## TASK STATEMENT
An exact copy of every record is the required answer.

RECORD EXTRACTS START

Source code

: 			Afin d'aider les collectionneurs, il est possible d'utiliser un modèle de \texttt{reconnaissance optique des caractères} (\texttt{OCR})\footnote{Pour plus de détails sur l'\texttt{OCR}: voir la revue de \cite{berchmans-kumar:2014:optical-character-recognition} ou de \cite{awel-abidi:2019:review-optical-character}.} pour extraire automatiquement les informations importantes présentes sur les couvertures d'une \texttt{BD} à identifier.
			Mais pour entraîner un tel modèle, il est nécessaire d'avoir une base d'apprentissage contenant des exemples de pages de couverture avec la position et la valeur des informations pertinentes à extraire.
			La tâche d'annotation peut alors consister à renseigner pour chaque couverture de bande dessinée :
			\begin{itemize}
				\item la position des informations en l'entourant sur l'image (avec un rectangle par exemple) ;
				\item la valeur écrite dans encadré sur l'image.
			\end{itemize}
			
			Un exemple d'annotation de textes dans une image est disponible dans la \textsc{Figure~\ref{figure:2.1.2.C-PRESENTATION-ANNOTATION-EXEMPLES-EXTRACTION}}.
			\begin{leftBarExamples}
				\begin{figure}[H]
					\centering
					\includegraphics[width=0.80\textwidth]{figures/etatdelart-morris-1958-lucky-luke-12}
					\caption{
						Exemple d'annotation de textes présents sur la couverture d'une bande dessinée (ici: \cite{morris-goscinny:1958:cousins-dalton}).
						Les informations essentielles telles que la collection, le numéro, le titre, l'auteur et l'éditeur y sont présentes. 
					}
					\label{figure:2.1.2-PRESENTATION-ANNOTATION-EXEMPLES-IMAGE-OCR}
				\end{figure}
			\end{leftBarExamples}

RECORD EXTRACTS END

## SOLUTION TO THE EXERCISE
Source code

: 			Afin d'aider les collectionneurs, il est possible d'utiliser un modèle de \texttt{reconnaissance optique des caractères} (\texttt{OCR})\footnote{Pour plus de détails sur l'\texttt{OCR}: voir la revue de \cite{berchmans-kumar:2014:optical-character-recognition} ou de \cite{awel-abidi:2019:review-optical-character}.} pour extraire automatiquement les informations importantes présentes sur les couvertures d'une \texttt{BD} à identifier.
			Mais pour entraîner un tel modèle, il est nécessaire d'avoir une base d'apprentissage contenant des exemples de pages de couverture avec la position et la valeur des informations pertinentes à extraire.
			La tâche d'annotation peut alors consister à renseigner pour chaque couverture de bande dessinée :
			\begin{itemize}
				\item la position des informations en l'entourant sur l'image (avec un rectangle par exemple) ;
				\item la valeur écrite dans encadré sur l'image.
			\end{itemize}
			
			Un exemple d'annotation de textes dans une image est disponible dans la \textsc{Figure~\ref{figure:2.1.2.C-PRESENTATION-ANNOTATION-EXEMPLES-EXTRACTION}}.
			\begin{leftBarExamples}
				\begin{figure}[H]
					\centering
					\includegraphics[width=0.80\textwidth]{figures/etatdelart-morris-1958-lucky-luke-12}
					\caption{
						Exemple d'annotation de textes présents sur la couverture d'une bande dessinée (ici: \cite{morris-goscinny:1958:cousins-dalton}).
						Les informations essentielles telles que la collection, le numéro, le titre, l'auteur et l'éditeur y sont présentes. 
					}
					\label{figure:2.1.2-PRESENTATION-ANNOTATION-EXEMPLES-IMAGE-OCR}
				\end{figure}
			\end{leftBarExamples}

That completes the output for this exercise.